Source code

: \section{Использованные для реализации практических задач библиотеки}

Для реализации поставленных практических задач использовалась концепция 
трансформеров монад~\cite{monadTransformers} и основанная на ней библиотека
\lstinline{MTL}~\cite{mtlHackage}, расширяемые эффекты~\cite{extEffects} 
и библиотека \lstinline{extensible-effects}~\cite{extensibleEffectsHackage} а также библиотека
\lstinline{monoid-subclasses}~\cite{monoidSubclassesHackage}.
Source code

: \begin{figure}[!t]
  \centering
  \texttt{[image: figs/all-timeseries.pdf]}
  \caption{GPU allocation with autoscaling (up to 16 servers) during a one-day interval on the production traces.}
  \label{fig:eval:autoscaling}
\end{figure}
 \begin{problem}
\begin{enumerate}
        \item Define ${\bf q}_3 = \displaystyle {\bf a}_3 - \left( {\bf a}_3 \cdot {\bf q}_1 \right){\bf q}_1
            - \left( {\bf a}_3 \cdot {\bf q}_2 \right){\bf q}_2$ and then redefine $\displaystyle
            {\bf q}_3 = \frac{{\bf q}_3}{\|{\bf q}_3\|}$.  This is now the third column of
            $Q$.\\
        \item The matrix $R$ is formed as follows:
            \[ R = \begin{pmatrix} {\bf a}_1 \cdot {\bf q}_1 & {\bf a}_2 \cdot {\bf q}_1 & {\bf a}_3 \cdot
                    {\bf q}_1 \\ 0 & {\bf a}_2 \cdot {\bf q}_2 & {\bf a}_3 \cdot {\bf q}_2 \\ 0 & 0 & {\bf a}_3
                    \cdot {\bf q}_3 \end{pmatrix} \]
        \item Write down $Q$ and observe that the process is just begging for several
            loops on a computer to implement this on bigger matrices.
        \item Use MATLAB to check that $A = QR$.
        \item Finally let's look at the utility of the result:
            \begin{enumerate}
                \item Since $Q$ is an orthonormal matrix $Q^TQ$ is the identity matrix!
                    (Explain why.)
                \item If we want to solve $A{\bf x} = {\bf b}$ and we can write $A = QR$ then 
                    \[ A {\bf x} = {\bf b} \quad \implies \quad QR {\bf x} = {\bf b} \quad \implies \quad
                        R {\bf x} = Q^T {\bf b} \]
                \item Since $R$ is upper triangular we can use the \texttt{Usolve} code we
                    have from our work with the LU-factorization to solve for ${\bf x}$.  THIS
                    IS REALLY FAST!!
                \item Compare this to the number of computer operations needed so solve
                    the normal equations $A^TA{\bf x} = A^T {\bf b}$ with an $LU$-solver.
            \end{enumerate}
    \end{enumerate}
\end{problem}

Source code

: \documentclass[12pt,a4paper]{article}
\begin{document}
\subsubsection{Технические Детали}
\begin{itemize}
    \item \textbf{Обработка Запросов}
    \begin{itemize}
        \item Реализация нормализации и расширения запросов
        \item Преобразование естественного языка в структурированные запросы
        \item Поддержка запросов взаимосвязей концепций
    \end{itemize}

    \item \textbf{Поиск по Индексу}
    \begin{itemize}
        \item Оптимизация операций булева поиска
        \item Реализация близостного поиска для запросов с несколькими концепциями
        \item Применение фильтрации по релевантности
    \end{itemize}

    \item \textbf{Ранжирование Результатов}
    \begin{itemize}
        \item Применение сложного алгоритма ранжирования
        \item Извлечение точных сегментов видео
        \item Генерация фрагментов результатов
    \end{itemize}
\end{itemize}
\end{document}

************

» Task item: Each line in the material with "that" in it must be reported.

» Result of the exercise:
        \item Write down $Q$ and observe that the process is just begging for several
        \item Use MATLAB to check that $A = QR$.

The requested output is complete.